* [WHAT IS REQUIRED] Starting at the top line, return each entry word for word.

Source records:
********

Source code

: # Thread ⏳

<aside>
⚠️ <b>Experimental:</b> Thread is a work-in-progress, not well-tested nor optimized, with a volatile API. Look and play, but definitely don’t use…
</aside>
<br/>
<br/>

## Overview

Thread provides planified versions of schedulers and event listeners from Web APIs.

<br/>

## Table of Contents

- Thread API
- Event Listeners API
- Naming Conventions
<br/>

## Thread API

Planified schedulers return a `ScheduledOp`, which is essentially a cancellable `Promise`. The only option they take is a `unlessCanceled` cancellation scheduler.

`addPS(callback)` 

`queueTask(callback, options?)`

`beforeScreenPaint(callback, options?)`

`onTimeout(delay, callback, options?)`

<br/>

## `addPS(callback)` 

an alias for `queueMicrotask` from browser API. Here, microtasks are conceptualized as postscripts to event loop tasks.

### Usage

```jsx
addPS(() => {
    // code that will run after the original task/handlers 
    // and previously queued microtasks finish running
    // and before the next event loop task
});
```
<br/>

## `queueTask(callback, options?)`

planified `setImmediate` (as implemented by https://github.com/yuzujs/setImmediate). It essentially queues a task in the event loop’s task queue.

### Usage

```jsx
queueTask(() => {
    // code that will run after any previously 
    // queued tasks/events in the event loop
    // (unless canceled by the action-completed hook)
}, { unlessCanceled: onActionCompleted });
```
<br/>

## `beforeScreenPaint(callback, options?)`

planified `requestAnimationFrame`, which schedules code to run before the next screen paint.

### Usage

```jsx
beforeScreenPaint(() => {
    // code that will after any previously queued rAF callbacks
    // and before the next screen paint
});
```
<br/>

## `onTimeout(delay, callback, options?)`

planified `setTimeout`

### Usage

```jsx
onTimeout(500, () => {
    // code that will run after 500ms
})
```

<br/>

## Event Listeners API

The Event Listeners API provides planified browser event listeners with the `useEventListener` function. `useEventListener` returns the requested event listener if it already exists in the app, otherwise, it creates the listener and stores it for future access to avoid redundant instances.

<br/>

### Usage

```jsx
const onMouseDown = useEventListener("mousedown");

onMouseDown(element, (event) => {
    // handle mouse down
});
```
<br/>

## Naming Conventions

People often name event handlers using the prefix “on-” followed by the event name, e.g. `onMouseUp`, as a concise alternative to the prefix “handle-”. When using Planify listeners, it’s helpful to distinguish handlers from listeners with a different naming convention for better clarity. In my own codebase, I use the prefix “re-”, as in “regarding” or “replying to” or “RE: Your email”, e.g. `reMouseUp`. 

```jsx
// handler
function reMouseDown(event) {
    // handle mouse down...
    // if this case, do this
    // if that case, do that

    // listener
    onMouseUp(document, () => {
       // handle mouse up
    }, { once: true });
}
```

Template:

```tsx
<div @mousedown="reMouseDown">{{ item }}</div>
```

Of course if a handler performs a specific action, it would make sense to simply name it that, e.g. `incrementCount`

********

* [EXERCISE SOLUTION]
Source code

: # Thread ⏳

<aside>
⚠️ <b>Experimental:</b> Thread is a work-in-progress, not well-tested nor optimized, with a volatile API. Look and play, but definitely don’t use…
</aside>
<br/>
<br/>

## Overview

Thread provides planified versions of schedulers and event listeners from Web APIs.

<br/>

## Table of Contents

- Thread API
- Event Listeners API
- Naming Conventions
<br/>

## Thread API

Planified schedulers return a `ScheduledOp`, which is essentially a cancellable `Promise`. The only option they take is a `unlessCanceled` cancellation scheduler.

`addPS(callback)` 

`queueTask(callback, options?)`

`beforeScreenPaint(callback, options?)`

`onTimeout(delay, callback, options?)`

<br/>

## `addPS(callback)` 

an alias for `queueMicrotask` from browser API. Here, microtasks are conceptualized as postscripts to event loop tasks.

### Usage

```jsx
addPS(() => {
    // code that will run after the original task/handlers 
    // and previously queued microtasks finish running
    // and before the next event loop task
});
```
<br/>

## `queueTask(callback, options?)`

planified `setImmediate` (as implemented by https://github.com/yuzujs/setImmediate). It essentially queues a task in the event loop’s task queue.

### Usage

```jsx
queueTask(() => {
    // code that will run after any previously 
    // queued tasks/events in the event loop
    // (unless canceled by the action-completed hook)
}, { unlessCanceled: onActionCompleted });
```
<br/>

## `beforeScreenPaint(callback, options?)`

planified `requestAnimationFrame`, which schedules code to run before the next screen paint.

### Usage

```jsx
beforeScreenPaint(() => {
    // code that will after any previously queued rAF callbacks
    // and before the next screen paint
});
```
<br/>

## `onTimeout(delay, callback, options?)`

planified `setTimeout`

### Usage

```jsx
onTimeout(500, () => {
    // code that will run after 500ms
})
```

<br/>

## Event Listeners API

The Event Listeners API provides planified browser event listeners with the `useEventListener` function. `useEventListener` returns the requested event listener if it already exists in the app, otherwise, it creates the listener and stores it for future access to avoid redundant instances.

<br/>

### Usage

```jsx
const onMouseDown = useEventListener("mousedown");

onMouseDown(element, (event) => {
    // handle mouse down
});
```
<br/>

## Naming Conventions

People often name event handlers using the prefix “on-” followed by the event name, e.g. `onMouseUp`, as a concise alternative to the prefix “handle-”. When using Planify listeners, it’s helpful to distinguish handlers from listeners with a different naming convention for better clarity. In my own codebase, I use the prefix “re-”, as in “regarding” or “replying to” or “RE: Your email”, e.g. `reMouseUp`. 

```jsx
// handler
function reMouseDown(event) {
    // handle mouse down...
    // if this case, do this
    // if that case, do that

    // listener
    onMouseUp(document, () => {
       // handle mouse up
    }, { once: true });
}
```

Template:

```tsx
<div @mousedown="reMouseDown">{{ item }}</div>
```

Of course if a handler performs a specific action, it would make sense to simply name it that, e.g. `incrementCount`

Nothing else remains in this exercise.